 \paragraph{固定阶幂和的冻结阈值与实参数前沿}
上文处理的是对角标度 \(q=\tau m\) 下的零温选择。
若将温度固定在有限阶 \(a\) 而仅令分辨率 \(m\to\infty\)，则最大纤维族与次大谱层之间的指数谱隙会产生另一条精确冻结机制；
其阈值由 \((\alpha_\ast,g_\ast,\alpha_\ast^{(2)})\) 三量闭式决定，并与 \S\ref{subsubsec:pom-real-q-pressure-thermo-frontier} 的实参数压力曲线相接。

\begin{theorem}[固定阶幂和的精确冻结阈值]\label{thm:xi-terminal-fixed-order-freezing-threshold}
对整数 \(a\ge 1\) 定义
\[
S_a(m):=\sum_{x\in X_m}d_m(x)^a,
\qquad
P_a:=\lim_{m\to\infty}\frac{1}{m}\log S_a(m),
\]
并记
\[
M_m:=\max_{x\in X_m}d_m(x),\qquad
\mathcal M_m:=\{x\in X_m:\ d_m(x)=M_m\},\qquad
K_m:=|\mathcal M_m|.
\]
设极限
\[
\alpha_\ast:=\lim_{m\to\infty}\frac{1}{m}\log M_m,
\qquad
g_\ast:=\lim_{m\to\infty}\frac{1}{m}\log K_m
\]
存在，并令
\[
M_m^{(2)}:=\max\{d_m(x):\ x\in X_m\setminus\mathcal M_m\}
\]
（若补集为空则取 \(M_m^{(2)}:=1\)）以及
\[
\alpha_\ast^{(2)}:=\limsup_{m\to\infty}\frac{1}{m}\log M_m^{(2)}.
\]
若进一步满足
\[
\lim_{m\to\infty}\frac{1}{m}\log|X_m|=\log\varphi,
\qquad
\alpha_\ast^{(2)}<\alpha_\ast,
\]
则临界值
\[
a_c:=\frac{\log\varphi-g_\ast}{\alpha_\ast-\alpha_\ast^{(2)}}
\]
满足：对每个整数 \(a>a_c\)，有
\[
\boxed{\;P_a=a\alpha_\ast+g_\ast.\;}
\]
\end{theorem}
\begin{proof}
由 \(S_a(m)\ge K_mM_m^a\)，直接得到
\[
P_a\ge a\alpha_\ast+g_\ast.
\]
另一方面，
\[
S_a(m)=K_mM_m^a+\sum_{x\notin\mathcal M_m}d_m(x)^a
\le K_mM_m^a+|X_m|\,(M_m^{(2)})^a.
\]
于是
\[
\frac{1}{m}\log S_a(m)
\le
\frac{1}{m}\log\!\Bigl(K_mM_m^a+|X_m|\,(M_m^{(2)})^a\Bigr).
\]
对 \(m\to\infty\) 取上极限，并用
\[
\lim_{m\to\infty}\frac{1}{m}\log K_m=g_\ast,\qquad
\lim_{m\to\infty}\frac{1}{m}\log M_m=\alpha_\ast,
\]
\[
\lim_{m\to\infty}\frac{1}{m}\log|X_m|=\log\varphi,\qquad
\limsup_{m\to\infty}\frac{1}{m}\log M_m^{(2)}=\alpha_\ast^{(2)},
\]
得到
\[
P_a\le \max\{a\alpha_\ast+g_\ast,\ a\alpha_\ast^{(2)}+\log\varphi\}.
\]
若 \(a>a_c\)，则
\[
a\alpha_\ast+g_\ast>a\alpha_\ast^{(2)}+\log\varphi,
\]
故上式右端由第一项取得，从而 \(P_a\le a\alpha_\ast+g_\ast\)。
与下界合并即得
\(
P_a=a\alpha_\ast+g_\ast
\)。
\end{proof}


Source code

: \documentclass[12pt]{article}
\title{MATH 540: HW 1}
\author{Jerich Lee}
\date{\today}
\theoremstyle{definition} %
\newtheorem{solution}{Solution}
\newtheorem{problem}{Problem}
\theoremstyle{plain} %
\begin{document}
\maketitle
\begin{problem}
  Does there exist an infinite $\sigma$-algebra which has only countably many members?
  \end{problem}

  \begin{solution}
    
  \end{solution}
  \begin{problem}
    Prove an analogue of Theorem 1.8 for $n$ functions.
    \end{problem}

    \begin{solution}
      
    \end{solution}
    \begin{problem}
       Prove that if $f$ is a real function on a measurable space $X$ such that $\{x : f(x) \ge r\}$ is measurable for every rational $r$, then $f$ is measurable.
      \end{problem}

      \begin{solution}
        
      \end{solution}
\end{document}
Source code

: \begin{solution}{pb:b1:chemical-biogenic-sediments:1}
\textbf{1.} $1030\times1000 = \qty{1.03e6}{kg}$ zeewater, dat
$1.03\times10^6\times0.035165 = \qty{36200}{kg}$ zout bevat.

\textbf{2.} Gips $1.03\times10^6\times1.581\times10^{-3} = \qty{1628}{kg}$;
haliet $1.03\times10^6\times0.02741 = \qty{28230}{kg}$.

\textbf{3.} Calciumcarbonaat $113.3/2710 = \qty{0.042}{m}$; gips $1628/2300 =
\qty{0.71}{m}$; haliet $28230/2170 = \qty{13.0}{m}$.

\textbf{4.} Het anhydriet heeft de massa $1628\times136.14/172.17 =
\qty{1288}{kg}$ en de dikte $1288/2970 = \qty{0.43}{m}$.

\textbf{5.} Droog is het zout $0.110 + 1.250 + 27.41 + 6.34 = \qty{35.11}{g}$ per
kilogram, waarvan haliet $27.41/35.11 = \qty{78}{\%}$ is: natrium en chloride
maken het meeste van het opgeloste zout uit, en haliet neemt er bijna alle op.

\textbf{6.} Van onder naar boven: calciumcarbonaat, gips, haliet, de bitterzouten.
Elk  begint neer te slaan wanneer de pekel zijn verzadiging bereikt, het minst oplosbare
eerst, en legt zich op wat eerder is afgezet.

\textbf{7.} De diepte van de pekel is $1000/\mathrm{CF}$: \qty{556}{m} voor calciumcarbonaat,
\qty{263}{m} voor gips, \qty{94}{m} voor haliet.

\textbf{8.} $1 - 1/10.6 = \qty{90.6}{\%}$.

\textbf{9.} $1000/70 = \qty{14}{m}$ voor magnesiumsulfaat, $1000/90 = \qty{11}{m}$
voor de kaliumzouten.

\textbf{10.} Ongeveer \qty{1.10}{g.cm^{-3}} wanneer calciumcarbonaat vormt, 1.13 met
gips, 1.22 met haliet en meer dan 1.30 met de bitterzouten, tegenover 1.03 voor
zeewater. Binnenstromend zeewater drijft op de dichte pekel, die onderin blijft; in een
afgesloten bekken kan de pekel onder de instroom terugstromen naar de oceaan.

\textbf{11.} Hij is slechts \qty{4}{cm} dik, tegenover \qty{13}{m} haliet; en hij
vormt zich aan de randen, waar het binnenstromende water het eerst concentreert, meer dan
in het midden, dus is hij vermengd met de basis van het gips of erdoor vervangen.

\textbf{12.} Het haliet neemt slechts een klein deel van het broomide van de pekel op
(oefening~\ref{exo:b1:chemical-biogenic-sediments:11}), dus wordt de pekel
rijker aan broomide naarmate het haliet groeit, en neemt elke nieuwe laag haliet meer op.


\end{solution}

---------------

### Task objective
Wherever the string "neemt" appears in the entries above, list that line.

### Result of this task
maken het meeste van het opgeloste zout uit, en haliet neemt er bijna alle op.
\textbf{12.} Het haliet neemt slechts een klein deel van het broomide van de pekel op
rijker aan broomide naarmate het haliet groeit, en neemt elke nieuwe laag haliet meer op.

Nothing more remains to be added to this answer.